▶ [Directions] Without the pictures, give the entries below again exactly as written.

Records contained in a dataset:
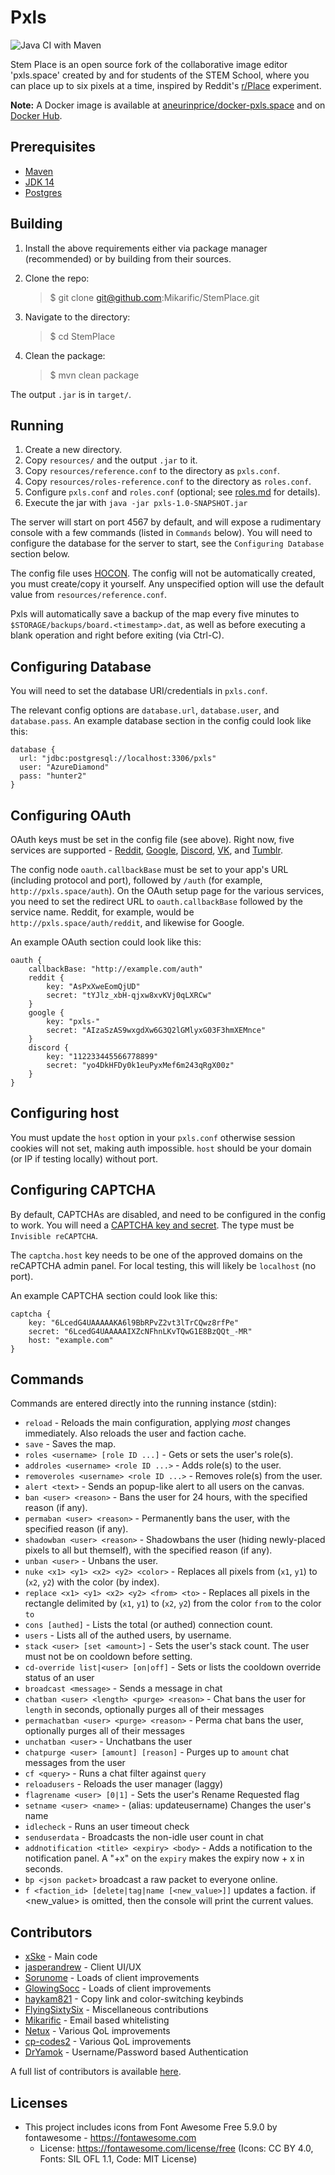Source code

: # Pxls

![Java CI with Maven](https://github.com/pxlsspace/Pxls/workflows/Java%20CI%20with%20Maven/badge.svg)

Stem Place is an open source fork of the collaborative image editor 'pxls.space' created by and for students of the STEM School, where you can place up to six pixels at a time, inspired by Reddit's [r/Place][place] experiment. 

**Note:** A Docker image is available at [aneurinprice/docker-pxls.space][docker] and on [Docker Hub][dockerhub].

## Prerequisites

- [Maven][maven]
- [JDK 14][jdk14]
- [Postgres][postgres]

## Building

1. Install the above requirements either via package manager (recommended) or by building from their sources.
2. Clone the repo:

    > $ git clone git@github.com:Mikarific/StemPlace.git

3. Navigate to the directory:

    > $ cd StemPlace

4. Clean the package:

    > $ mvn clean package

The output `.jar` is in `target/`.

## Running

1. Create a new directory.
2. Copy `resources/` and the output `.jar` to it.
3. Copy `resources/reference.conf` to the directory as `pxls.conf`.
4. Copy `resources/roles-reference.conf` to the directory as `roles.conf`.
5. Configure `pxls.conf` and `roles.conf` (optional; see [roles.md](roles.md) for details).
6. Execute the jar with `java -jar pxls-1.0-SNAPSHOT.jar`

The server will start on port 4567 by default, and will expose a rudimentary console with a few commands (listed in `Commands` below).
You will need to configure the database for the server to start, see the `Configuring Database` section below.

The config file uses [HOCON][hocon]. The config will not be automatically created, you must create/copy it yourself. Any unspecified option will use the default value from `resources/reference.conf`.

Pxls will automatically save a backup of the map every five minutes to `$STORAGE/backups/board.<timestamp>.dat`,
as well as before executing a blank operation and right before exiting (via Ctrl-C).

## Configuring Database

You will need to set the database URI/credentials in `pxls.conf`.

The relevant config options are `database.url`, `database.user`, and `database.pass`. An example database section in the config could look like this:

    database {
      url: "jdbc:postgresql://localhost:3306/pxls"
      user: "AzureDiamond"
      pass: "hunter2"
    }

## Configuring OAuth

OAuth keys must be set in the config file (see above). Right now, five services are supported - [Reddit][redditapps], [Google][googleconsole], [Discord][discordapps], [VK][vkapps], and [Tumblr][tumblrapps].

The config node `oauth.callbackBase` must be set to your app's URL (including protocol and port), followed by `/auth` (for example, `http://pxls.space/auth`).
On the OAuth setup page for the various services, you need to set the redirect URL to `oauth.callbackBase` followed by the service name. Reddit, for example, would be `http://pxls.space/auth/reddit`, and likewise for Google.

An example OAuth section could look like this:

    oauth {
        callbackBase: "http://example.com/auth"
        reddit {
            key: "AsPxXweEomQjUD"
            secret: "tYJlz_xbH-qjxw8xvKVj0qLXRCw"
        }
        google {
            key: "pxls-"
            secret: "AIzaSzAS9wxgdXw6G3Q2lGMlyxG03F3hmXEMnce"
        }
        discord {
            key: "112233445566778899"
            secret: "yo4DkHFDy0k1euPyxMef6m243qRgX00z"
        }
    }

## Configuring host
You must update the `host` option in your `pxls.conf` otherwise session cookies will not set, making auth impossible. `host` should be your domain (or IP if testing locally) without port.

## Configuring CAPTCHA

By default, CAPTCHAs are disabled, and need to be configured in the config to work.
You will need a [CAPTCHA key and secret][captcha]. The type must be `Invisible reCAPTCHA`.

The `captcha.host` key needs to be one of the approved domains on the reCAPTCHA admin panel. For local testing, this will likely be `localhost` (no port).

An example CAPTCHA section could look like this:

    captcha {
        key: "6LcedG4UAAAAAKA6l9BbRPvZ2vt3lTrCQwz8rfPe"
        secret: "6LcedG4UAAAAAIXZcNFhnLKvTQwG1E8BzQQt_-MR"
        host: "example.com"
    }


## Commands

Commands are entered directly into the running instance (stdin):

- `reload` - Reloads the main configuration, applying _most_ changes immediately. Also reloads the user and faction cache.
- `save` - Saves the map.
- `roles <username> [role ID ...]` - Gets or sets the user's role(s).
- `addroles <username> <role ID ...>` - Adds role(s) to the user.
- `removeroles <username> <role ID ...>` - Removes role(s) from the user.
- `alert <text>` - Sends an popup-like alert to all users on the canvas.
- `ban <user> <reason>` - Bans the user for 24 hours, with the specified reason (if any).
- `permaban <user> <reason>` - Permanently bans the user, with the specified reason (if any).
- `shadowban <user> <reason>` - Shadowbans the user (hiding newly-placed pixels to all but themself), with the specified reason (if any).
- `unban <user>` - Unbans the user.
- `nuke <x1> <y1> <x2> <y2> <color>` - Replaces all pixels from (`x1`, `y1`) to (`x2`, `y2`) with the color (by index).
- `replace <x1> <y1> <x2> <y2> <from> <to>` - Replaces all pixels in the rectangle delimited by (`x1`, `y1`) to (`x2`, `y2`) from the color `from` to the color `to`
- `cons [authed]` - Lists the total (or authed) connection count.
- `users` - Lists all of the authed users, by username.
- `stack <user> [set <amount>]` - Sets the user's stack count. The user must not be on cooldown before setting.
- `cd-override list|<user> [on|off]` - Sets or lists the cooldown override status of an user
- `broadcast <message>` - Sends a message in chat
- `chatban <user> <length> <purge> <reason>` - Chat bans the user for `length` in seconds, optionally purges all of their messages
- `permachatban <user> <purge> <reason>` - Perma chat bans the user, optionally purges all of their messages
- `unchatban <user>` - Unchatbans the user
- `chatpurge <user> [amount] [reason]` - Purges up to `amount` chat messages from the user
- `cf <query>` - Runs a chat filter against `query`
- `reloadusers` - Reloads the user manager (laggy)
- `flagrename <user> [0|1]` - Sets the user's Rename Requested flag
- `setname <user> <name>` - (alias: updateusername) Changes the user's name
- `idlecheck` - Runs an user timeout check
- `senduserdata` - Broadcasts the non-idle user count in chat
- `addnotification <title> <expiry> <body>` - Adds a notification to the notification panel. A "+x" on the `expiry` makes the expiry now + x in seconds.
- `bp <json packet>` broadcast a raw packet to everyone online.
- `f <faction_id> [delete|tag|name [<new_value>]]` updates a faction. if <new_value> is omitted, then the console will print the current values.

## Contributors

* [xSke](https://github.com/xSke) - Main code
* [jasperandrew](https://github.com/jasperandrew) - Client UI/UX
* [Sorunome](https://github.com/Sorunome) - Loads of client improvements
* [GlowingSocc](https://github.com/GlowingSocc) - Loads of client improvements
* [haykam821](https://github.com/haykam821) - Copy link and color-switching keybinds
* [FlyingSixtySix](https://github.com/FlyingSixtySix) - Miscellaneous contributions
* [Mikarific](https://github.com/Mikarific) - Email based whitelisting
* [Netux](https://github.com/netux) - Various QoL improvements
* [cp-codes2](https://github.com/cp-codes2) - Various QoL improvements
* [DrYamok](https://github.com/RonanFinley) - Username/Password based Authentication

A full list of contributors is available [here](https://github.com/xSke/Pxls/graphs/contributors).

## Licenses
- This project includes icons from Font Awesome Free 5.9.0 by fontawesome - https://fontawesome.com
    - License: https://fontawesome.com/license/free (Icons: CC BY 4.0, Fonts: SIL OFL 1.1, Code: MIT License)


[place]: https://reddit.com/r/place/
[docker]: https://github.com/aneurinprice/docker-pxls.space
[dockerhub]: https://hub.docker.com/r/m08y/docker-pxls.space
[maven]: https://maven.apache.org/
[java]: https://www.java.com/en/download/linux_manual.jsp
[jdk14]: https://openjdk.java.net/projects/jdk/14/
[postgres]: https://www.postgresql.org/
[hocon]: https://github.com/typesafehub/config/blob/master/HOCON.md
[googleconsole]: https://console.developers.google.com
[redditapps]: https://www.reddit.com/prefs/apps
[discordapps]: https://discord.com/developers/applications/me
[vkapps]: https://vk.com/apps?act=manage
[tumblrapps]: https://www.tumblr.com/oauth/apps
[captcha]: https://www.google.com/recaptcha/admin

▶ [Answer box]
Source code

: # Pxls

![Java CI with Maven](https://github.com/pxlsspace/Pxls/workflows/Java%20CI%20with%20Maven/badge.svg)

Stem Place is an open source fork of the collaborative image editor 'pxls.space' created by and for students of the STEM School, where you can place up to six pixels at a time, inspired by Reddit's [r/Place][place] experiment. 

**Note:** A Docker image is available at [aneurinprice/docker-pxls.space][docker] and on [Docker Hub][dockerhub].

## Prerequisites

- [Maven][maven]
- [JDK 14][jdk14]
- [Postgres][postgres]

## Building

1. Install the above requirements either via package manager (recommended) or by building from their sources.
2. Clone the repo:

    > $ git clone git@github.com:Mikarific/StemPlace.git

3. Navigate to the directory:

    > $ cd StemPlace

4. Clean the package:

    > $ mvn clean package

The output `.jar` is in `target/`.

## Running

1. Create a new directory.
2. Copy `resources/` and the output `.jar` to it.
3. Copy `resources/reference.conf` to the directory as `pxls.conf`.
4. Copy `resources/roles-reference.conf` to the directory as `roles.conf`.
5. Configure `pxls.conf` and `roles.conf` (optional; see [roles.md](roles.md) for details).
6. Execute the jar with `java -jar pxls-1.0-SNAPSHOT.jar`

The server will start on port 4567 by default, and will expose a rudimentary console with a few commands (listed in `Commands` below).
You will need to configure the database for the server to start, see the `Configuring Database` section below.

The config file uses [HOCON][hocon]. The config will not be automatically created, you must create/copy it yourself. Any unspecified option will use the default value from `resources/reference.conf`.

Pxls will automatically save a backup of the map every five minutes to `$STORAGE/backups/board.<timestamp>.dat`,
as well as before executing a blank operation and right before exiting (via Ctrl-C).

## Configuring Database

You will need to set the database URI/credentials in `pxls.conf`.

The relevant config options are `database.url`, `database.user`, and `database.pass`. An example database section in the config could look like this:

    database {
      url: "jdbc:postgresql://localhost:3306/pxls"
      user: "AzureDiamond"
      pass: "hunter2"
    }

## Configuring OAuth

OAuth keys must be set in the config file (see above). Right now, five services are supported - [Reddit][redditapps], [Google][googleconsole], [Discord][discordapps], [VK][vkapps], and [Tumblr][tumblrapps].

The config node `oauth.callbackBase` must be set to your app's URL (including protocol and port), followed by `/auth` (for example, `http://pxls.space/auth`).
On the OAuth setup page for the various services, you need to set the redirect URL to `oauth.callbackBase` followed by the service name. Reddit, for example, would be `http://pxls.space/auth/reddit`, and likewise for Google.

An example OAuth section could look like this:

    oauth {
        callbackBase: "http://example.com/auth"
        reddit {
            key: "AsPxXweEomQjUD"
            secret: "tYJlz_xbH-qjxw8xvKVj0qLXRCw"
        }
        google {
            key: "pxls-"
            secret: "AIzaSzAS9wxgdXw6G3Q2lGMlyxG03F3hmXEMnce"
        }
        discord {
            key: "112233445566778899"
            secret: "yo4DkHFDy0k1euPyxMef6m243qRgX00z"
        }
    }

## Configuring host
You must update the `host` option in your `pxls.conf` otherwise session cookies will not set, making auth impossible. `host` should be your domain (or IP if testing locally) without port.

## Configuring CAPTCHA

By default, CAPTCHAs are disabled, and need to be configured in the config to work.
You will need a [CAPTCHA key and secret][captcha]. The type must be `Invisible reCAPTCHA`.

The `captcha.host` key needs to be one of the approved domains on the reCAPTCHA admin panel. For local testing, this will likely be `localhost` (no port).

An example CAPTCHA section could look like this:

    captcha {
        key: "6LcedG4UAAAAAKA6l9BbRPvZ2vt3lTrCQwz8rfPe"
        secret: "6LcedG4UAAAAAIXZcNFhnLKvTQwG1E8BzQQt_-MR"
        host: "example.com"
    }


## Commands

Commands are entered directly into the running instance (stdin):

- `reload` - Reloads the main configuration, applying _most_ changes immediately. Also reloads the user and faction cache.
- `save` - Saves the map.
- `roles <username> [role ID ...]` - Gets or sets the user's role(s).
- `addroles <username> <role ID ...>` - Adds role(s) to the user.
- `removeroles <username> <role ID ...>` - Removes role(s) from the user.
- `alert <text>` - Sends an popup-like alert to all users on the canvas.
- `ban <user> <reason>` - Bans the user for 24 hours, with the specified reason (if any).
- `permaban <user> <reason>` - Permanently bans the user, with the specified reason (if any).
- `shadowban <user> <reason>` - Shadowbans the user (hiding newly-placed pixels to all but themself), with the specified reason (if any).
- `unban <user>` - Unbans the user.
- `nuke <x1> <y1> <x2> <y2> <color>` - Replaces all pixels from (`x1`, `y1`) to (`x2`, `y2`) with the color (by index).
- `replace <x1> <y1> <x2> <y2> <from> <to>` - Replaces all pixels in the rectangle delimited by (`x1`, `y1`) to (`x2`, `y2`) from the color `from` to the color `to`
- `cons [authed]` - Lists the total (or authed) connection count.
- `users` - Lists all of the authed users, by username.
- `stack <user> [set <amount>]` - Sets the user's stack count. The user must not be on cooldown before setting.
- `cd-override list|<user> [on|off]` - Sets or lists the cooldown override status of an user
- `broadcast <message>` - Sends a message in chat
- `chatban <user> <length> <purge> <reason>` - Chat bans the user for `length` in seconds, optionally purges all of their messages
- `permachatban <user> <purge> <reason>` - Perma chat bans the user, optionally purges all of their messages
- `unchatban <user>` - Unchatbans the user
- `chatpurge <user> [amount] [reason]` - Purges up to `amount` chat messages from the user
- `cf <query>` - Runs a chat filter against `query`
- `reloadusers` - Reloads the user manager (laggy)
- `flagrename <user> [0|1]` - Sets the user's Rename Requested flag
- `setname <user> <name>` - (alias: updateusername) Changes the user's name
- `idlecheck` - Runs an user timeout check
- `senduserdata` - Broadcasts the non-idle user count in chat
- `addnotification <title> <expiry> <body>` - Adds a notification to the notification panel. A "+x" on the `expiry` makes the expiry now + x in seconds.
- `bp <json packet>` broadcast a raw packet to everyone online.
- `f <faction_id> [delete|tag|name [<new_value>]]` updates a faction. if <new_value> is omitted, then the console will print the current values.

## Contributors

* [xSke](https://github.com/xSke) - Main code
* [jasperandrew](https://github.com/jasperandrew) - Client UI/UX
* [Sorunome](https://github.com/Sorunome) - Loads of client improvements
* [GlowingSocc](https://github.com/GlowingSocc) - Loads of client improvements
* [haykam821](https://github.com/haykam821) - Copy link and color-switching keybinds
* [FlyingSixtySix](https://github.com/FlyingSixtySix) - Miscellaneous contributions
* [Mikarific](https://github.com/Mikarific) - Email based whitelisting
* [Netux](https://github.com/netux) - Various QoL improvements
* [cp-codes2](https://github.com/cp-codes2) - Various QoL improvements
* [DrYamok](https://github.com/RonanFinley) - Username/Password based Authentication

A full list of contributors is available [here](https://github.com/xSke/Pxls/graphs/contributors).

## Licenses
- This project includes icons from Font Awesome Free 5.9.0 by fontawesome - https://fontawesome.com
    - License: https://fontawesome.com/license/free (Icons: CC BY 4.0, Fonts: SIL OFL 1.1, Code: MIT License)


[place]: https://reddit.com/r/place/
[docker]: https://github.com/aneurinprice/docker-pxls.space
[dockerhub]: https://hub.docker.com/r/m08y/docker-pxls.space
[maven]: https://maven.apache.org/
[java]: https://www.java.com/en/download/linux_manual.jsp
[jdk14]: https://openjdk.java.net/projects/jdk/14/
[postgres]: https://www.postgresql.org/
[hocon]: https://github.com/typesafehub/config/blob/master/HOCON.md
[googleconsole]: https://console.developers.google.com
[redditapps]: https://www.reddit.com/prefs/apps
[discordapps]: https://discord.com/developers/applications/me
[vkapps]: https://vk.com/apps?act=manage
[tumblrapps]: https://www.tumblr.com/oauth/apps
[captcha]: https://www.google.com/recaptcha/admin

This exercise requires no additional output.